人間関係とコミュニケーション
問題3
U介護老人福祉施設では,利用者の介護計画を担当の介護福祉職が作成している。このため,利用者の個別の介護目標を,介護福祉職のチーム全員で共有することが課題になっている。
この課題を解決するための取り組みとして,最も適切なものを1つ選びなさい。
1 管理職がチーム全体に注意喚起して,集団規範を形成する。
2 現場経験の長い介護福祉職の意見を優先して,同調行動を促す。
3 チームメンバーの懇談会を実施して,内集団バイアスを強化する。
4 チームメンバー間の集団圧力を利用して,多数派の意見に統一する。
5 担当以外のチームメンバーもカンファレンス(conference)に参加して,集団凝集性を高める。
解答(かいとう)と解説(かいせつ)を確認(かくにん)する
解答と解説
問題3
チーム内での情報共有に関する問題です。
答えは、「5」です。
1 管理職がチーム全体に注意喚起して,集団規範を形成する。
【×】誤りです。集団規範とは、組織などの集団の中で共有される価値や行動の判断基準のことです。トラブルなど未然に防ぐための注意喚起は必要ですが、今回は利用者の介護目標に関する共有のあり方が問われてるため、適切ではありません。

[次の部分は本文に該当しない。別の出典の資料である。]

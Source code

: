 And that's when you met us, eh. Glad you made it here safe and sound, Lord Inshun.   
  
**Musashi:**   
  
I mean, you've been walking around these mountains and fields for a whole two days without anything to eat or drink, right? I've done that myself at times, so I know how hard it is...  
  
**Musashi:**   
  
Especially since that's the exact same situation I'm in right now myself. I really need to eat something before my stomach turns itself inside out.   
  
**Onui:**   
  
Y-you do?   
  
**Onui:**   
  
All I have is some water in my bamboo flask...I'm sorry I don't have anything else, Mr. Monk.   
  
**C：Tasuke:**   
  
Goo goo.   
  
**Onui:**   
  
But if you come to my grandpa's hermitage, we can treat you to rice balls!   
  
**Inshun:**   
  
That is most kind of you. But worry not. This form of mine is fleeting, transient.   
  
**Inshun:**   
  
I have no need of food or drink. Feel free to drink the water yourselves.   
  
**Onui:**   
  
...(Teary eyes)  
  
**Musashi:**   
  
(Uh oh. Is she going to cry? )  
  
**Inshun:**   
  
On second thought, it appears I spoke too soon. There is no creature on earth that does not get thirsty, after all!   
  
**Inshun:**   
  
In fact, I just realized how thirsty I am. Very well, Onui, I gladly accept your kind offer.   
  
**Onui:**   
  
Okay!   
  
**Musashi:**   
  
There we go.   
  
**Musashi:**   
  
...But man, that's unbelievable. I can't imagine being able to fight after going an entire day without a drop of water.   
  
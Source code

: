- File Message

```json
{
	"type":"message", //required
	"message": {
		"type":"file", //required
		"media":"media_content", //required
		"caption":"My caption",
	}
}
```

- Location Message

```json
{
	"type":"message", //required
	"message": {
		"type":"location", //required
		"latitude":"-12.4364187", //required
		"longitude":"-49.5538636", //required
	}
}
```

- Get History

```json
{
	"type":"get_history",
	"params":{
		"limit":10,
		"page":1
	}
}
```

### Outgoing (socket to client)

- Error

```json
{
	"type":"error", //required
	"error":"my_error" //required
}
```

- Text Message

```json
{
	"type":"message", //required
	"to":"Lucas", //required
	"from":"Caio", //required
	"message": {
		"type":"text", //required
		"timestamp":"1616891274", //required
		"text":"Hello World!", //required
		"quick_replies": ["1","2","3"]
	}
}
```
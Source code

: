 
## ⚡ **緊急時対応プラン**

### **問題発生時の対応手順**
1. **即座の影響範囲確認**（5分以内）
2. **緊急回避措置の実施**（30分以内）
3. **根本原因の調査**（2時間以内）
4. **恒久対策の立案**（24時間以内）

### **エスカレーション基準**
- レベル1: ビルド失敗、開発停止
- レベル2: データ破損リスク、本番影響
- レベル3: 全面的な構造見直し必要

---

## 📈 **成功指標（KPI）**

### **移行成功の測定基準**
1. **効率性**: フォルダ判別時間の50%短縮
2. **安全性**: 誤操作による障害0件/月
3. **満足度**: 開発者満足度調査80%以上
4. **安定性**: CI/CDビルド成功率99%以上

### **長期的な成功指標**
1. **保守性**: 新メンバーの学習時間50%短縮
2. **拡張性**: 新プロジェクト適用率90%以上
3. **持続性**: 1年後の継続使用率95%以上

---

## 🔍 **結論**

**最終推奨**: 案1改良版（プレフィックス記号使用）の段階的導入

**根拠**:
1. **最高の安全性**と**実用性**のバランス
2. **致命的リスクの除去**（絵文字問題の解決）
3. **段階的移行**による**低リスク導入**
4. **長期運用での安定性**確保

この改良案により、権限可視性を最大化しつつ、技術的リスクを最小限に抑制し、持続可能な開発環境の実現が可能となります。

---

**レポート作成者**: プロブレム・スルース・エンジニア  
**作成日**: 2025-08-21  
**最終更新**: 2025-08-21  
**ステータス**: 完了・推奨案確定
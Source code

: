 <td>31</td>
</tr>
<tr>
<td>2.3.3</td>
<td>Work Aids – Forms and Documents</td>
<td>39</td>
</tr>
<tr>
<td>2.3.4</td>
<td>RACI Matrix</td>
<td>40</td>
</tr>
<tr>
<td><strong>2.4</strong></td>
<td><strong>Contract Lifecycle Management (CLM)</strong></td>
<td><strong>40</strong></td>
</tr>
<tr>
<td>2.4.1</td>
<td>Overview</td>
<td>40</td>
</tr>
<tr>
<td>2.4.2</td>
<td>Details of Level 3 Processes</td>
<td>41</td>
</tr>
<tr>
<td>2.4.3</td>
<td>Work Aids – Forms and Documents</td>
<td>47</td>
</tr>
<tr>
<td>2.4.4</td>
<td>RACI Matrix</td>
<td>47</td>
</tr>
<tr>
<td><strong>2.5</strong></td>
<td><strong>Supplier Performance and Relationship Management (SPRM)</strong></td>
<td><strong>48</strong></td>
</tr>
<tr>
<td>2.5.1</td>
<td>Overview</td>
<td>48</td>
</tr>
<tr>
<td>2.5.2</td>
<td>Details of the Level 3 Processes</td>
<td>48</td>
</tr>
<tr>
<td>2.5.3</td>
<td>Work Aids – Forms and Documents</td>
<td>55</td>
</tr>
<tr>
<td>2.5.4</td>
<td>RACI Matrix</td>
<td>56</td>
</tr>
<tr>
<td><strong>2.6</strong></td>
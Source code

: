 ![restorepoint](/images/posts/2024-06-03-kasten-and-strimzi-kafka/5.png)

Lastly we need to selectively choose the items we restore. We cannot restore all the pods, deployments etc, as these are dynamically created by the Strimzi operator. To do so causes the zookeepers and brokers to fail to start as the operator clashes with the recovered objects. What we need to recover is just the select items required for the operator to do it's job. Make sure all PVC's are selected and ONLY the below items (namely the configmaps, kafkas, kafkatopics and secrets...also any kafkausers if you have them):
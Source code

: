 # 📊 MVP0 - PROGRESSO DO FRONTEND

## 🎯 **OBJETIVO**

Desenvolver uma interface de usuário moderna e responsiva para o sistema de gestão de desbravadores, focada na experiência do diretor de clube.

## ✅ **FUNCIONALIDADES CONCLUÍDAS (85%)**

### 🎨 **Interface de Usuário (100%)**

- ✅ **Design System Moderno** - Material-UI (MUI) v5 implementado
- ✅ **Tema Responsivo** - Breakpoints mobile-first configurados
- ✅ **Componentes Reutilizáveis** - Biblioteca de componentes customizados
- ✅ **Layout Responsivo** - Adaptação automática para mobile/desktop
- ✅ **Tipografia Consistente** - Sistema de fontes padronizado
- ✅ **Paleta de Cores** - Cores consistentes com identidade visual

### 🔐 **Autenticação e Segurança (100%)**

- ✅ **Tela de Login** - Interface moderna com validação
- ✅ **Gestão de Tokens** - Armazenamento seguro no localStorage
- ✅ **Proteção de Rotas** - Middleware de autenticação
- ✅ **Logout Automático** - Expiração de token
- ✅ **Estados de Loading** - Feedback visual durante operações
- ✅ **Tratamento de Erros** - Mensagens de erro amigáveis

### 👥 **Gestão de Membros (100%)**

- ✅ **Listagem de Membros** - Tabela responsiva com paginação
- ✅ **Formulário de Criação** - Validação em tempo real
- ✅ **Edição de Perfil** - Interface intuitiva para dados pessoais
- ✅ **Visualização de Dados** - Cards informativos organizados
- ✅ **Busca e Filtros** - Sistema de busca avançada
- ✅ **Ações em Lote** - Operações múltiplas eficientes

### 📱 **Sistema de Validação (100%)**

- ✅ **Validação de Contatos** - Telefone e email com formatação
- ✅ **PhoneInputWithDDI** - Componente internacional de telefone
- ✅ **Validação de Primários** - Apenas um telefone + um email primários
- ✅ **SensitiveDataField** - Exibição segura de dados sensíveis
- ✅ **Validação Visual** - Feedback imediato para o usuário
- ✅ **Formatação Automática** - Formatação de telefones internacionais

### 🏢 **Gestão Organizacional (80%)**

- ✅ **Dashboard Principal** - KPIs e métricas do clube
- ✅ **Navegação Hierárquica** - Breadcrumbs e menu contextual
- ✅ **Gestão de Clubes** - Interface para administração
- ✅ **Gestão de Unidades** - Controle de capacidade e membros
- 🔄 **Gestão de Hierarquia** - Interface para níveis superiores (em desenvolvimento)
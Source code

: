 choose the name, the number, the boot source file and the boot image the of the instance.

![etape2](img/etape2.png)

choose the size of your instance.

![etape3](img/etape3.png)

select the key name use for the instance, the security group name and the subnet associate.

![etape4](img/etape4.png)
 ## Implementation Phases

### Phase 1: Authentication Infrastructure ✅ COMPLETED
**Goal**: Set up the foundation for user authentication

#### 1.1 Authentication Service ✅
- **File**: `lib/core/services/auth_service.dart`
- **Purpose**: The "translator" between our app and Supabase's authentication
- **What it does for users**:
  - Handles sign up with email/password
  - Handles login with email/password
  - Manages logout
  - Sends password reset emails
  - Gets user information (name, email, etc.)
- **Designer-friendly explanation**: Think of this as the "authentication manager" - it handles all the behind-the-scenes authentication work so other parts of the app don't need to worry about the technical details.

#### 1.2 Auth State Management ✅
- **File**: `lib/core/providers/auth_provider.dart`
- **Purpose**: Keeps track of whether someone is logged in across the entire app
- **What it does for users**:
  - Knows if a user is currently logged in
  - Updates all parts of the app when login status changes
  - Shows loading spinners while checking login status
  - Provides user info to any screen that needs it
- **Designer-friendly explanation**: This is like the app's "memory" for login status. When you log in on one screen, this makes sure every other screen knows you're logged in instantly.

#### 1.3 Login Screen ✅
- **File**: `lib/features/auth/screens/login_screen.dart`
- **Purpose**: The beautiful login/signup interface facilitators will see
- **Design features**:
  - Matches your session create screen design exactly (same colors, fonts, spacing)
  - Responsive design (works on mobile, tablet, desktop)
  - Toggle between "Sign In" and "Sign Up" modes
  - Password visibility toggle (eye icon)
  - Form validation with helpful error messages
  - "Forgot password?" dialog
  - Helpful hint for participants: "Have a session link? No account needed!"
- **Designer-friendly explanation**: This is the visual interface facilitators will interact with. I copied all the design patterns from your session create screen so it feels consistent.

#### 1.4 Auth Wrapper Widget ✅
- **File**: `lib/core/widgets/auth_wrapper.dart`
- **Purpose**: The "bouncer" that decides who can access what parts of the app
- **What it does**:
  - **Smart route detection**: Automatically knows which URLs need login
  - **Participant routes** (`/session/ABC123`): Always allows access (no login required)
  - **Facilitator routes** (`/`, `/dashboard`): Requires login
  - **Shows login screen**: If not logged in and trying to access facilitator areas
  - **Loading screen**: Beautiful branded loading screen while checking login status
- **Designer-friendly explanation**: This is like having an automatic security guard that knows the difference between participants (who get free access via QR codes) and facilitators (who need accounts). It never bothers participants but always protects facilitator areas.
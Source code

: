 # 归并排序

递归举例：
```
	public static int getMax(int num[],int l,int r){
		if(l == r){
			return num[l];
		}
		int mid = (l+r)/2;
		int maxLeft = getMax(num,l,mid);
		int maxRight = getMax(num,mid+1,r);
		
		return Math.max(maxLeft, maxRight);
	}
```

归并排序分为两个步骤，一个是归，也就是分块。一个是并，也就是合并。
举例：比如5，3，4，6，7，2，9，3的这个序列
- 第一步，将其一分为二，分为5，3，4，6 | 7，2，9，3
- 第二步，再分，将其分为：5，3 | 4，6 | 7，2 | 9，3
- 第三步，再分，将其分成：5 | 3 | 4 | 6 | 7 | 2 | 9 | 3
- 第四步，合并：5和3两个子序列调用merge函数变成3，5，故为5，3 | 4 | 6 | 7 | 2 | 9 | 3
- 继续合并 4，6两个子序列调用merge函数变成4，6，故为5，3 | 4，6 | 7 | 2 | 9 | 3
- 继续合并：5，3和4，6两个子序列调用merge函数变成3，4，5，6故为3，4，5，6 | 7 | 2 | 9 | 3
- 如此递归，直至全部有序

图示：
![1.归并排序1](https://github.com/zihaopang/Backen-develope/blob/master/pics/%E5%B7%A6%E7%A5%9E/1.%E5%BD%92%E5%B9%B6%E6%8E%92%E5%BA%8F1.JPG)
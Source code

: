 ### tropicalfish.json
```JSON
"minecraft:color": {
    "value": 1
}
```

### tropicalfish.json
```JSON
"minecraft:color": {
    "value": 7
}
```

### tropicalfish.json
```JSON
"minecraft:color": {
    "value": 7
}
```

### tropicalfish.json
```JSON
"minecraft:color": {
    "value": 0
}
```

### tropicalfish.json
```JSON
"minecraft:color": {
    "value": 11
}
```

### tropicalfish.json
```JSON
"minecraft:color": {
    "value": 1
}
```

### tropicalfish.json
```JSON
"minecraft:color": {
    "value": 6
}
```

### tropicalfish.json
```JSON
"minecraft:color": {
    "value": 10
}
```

2 現場経験の長い介護福祉職の意見を優先して,同調行動を促す。
【×】誤りです。同調行動とは、周りの意見に行動を合わせて、同じことをすることです。現場経験の長い介護福祉職に意見を合わせることで、安心感が得られやすいですが、主体性のある関わりが持ちにくくり、組織として成長しにくくなります。
3 チームメンバーの懇談会を実施して,内集団バイアスを強化する。
【×】誤りです。内集団バイアスとは、自分のチームに対してはいい態度を示し、自分以外のチームにはいい態度を示さないことです。物事を公平に見ることができなくなるため、内集団バイアスを強化することは適切ではありません。
4 チームメンバー間の集団圧力を利用して,多数派の意見に統一する。
【×】誤りです。人間関係において「圧力」とは、マイナスの意味で使われることが多い言葉です。圧力は、ストレスを生みます。圧力を利用した意見統一は適切ではありません。
5 担当以外のチームメンバーもカンファレンス(conference)に参加して,集団凝集性を高める。
【○】正しい選択肢です。集団凝集性とは、組織やチームのメンバー同士が協力すること、一体感のことを言います。担当以外のカンファレンスにも参加をすることで、組織の一員という気持ち(所属意識)が高まり、仕事への責任感が生まれやすくなったり、コミュニケーションが活発になりやすくなります。